Excitation-Emission Maps (EEMs) provide a ‘Finger Print’ of complex mixtures of substances. These maps are typically measured either by a series of emission scans with stepwise increase, or for synchronous maps, by a series of synchronous scans and stepwise increase of the excitation-emission offset. A map measurement over a wide range of excitation and emission wavelengths, as shown here, can only be performed properly if higher order scatter is automatically removed during the measurement; the FS5’s built in automatic filters, along with real-time correction for background noise and spectral efficiencies, allow these measurements to be seamlessly performed by even the newest users.
Fluorescence quantum yields can be measured by using the optional, sample chamber mounted, integrating sphere. The absolute method directly compares the number of absorbed and emitted photons through measurement of a blank-reference and a sample where their spectra can be integrated with respect to each other. The quantum yield calculation is made using a wizard within the operating software.
Quinine bisulphate in Perchloric acid. The red curve shows the scan over the excitation scatter at 350 nm and the emission of the sample, the blue curve shows the scatter of the blank measurement. The sample and blank-reference emission range (370 – 700 nm) has been increased by a factor 100 for better demonstration.
The lighting industry requires precise determination of the colour co-ordinates of fluorescent powders. The FS5 and Fluoracle Software provides Chromaticity analysis tools for the determination of colour co-ordinates and luminosity values using CIE 1931 and CIE 1976. The example shows four commercial powders with blue, green, yellow and red emission.
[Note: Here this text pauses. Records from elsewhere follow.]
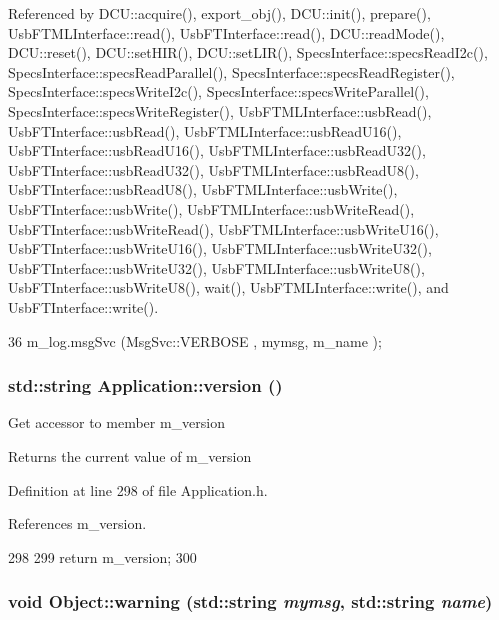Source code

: Referenced by DCU::acquire(), export\_\-obj(), DCU::init(), prepare(), UsbFTMLInterface::read(), UsbFTInterface::read(), DCU::readMode(), DCU::reset(), DCU::setHIR(), DCU::setLIR(), SpecsInterface::specsReadI2c(), SpecsInterface::specsReadParallel(), SpecsInterface::specsReadRegister(), SpecsInterface::specsWriteI2c(), SpecsInterface::specsWriteParallel(), SpecsInterface::specsWriteRegister(), UsbFTMLInterface::usbRead(), UsbFTInterface::usbRead(), UsbFTMLInterface::usbReadU16(), UsbFTInterface::usbReadU16(), UsbFTMLInterface::usbReadU32(), UsbFTInterface::usbReadU32(), UsbFTMLInterface::usbReadU8(), UsbFTInterface::usbReadU8(), UsbFTMLInterface::usbWrite(), UsbFTInterface::usbWrite(), UsbFTMLInterface::usbWriteRead(), UsbFTInterface::usbWriteRead(), UsbFTMLInterface::usbWriteU16(), UsbFTInterface::usbWriteU16(), UsbFTMLInterface::usbWriteU32(), UsbFTInterface::usbWriteU32(), UsbFTMLInterface::usbWriteU8(), UsbFTInterface::usbWriteU8(), wait(), UsbFTMLInterface::write(), and UsbFTInterface::write().


\begin{DoxyCode}
36 { m_log.msgSvc (MsgSvc::VERBOSE , mymsg, m_name ); }
\end{DoxyCode}
\hypertarget{classApplication_a060ac7b6d3a6cb111a9ed39bfd0350d1}{
\subsubsection[{version}]{\setlength{\rightskip}{0pt plus 5cm}std::string Application::version ()}}
\label{classApplication_a060ac7b6d3a6cb111a9ed39bfd0350d1}
Get accessor to member m\_\-version \begin{DoxyReturn}{Returns}
the current value of m\_\-version 
\end{DoxyReturn}


Definition at line 298 of file Application.h.

References m\_\-version.


\begin{DoxyCode}
298                        {
299     return m_version;
300   }
\end{DoxyCode}
\hypertarget{classObject_a11f101db4dd73d9391b0231818881d86}{
\subsubsection[{warning}]{\setlength{\rightskip}{0pt plus 5cm}void Object::warning (std::string {\em mymsg}, \/  std::string {\em name})}}
\label{classObject_a11f101db4dd73d9391b0231818881d86}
Multiple sample measurements can be made using the plate reader sample holder accessory. This can be used for liquid samples with commercial plates of up to 96 wells, but is also suitable for routine quality assessment of fluorescent powders. As with all the sample holder accessories, this is also compatible with the FS5 upgrade options, including the lifetime upgrades.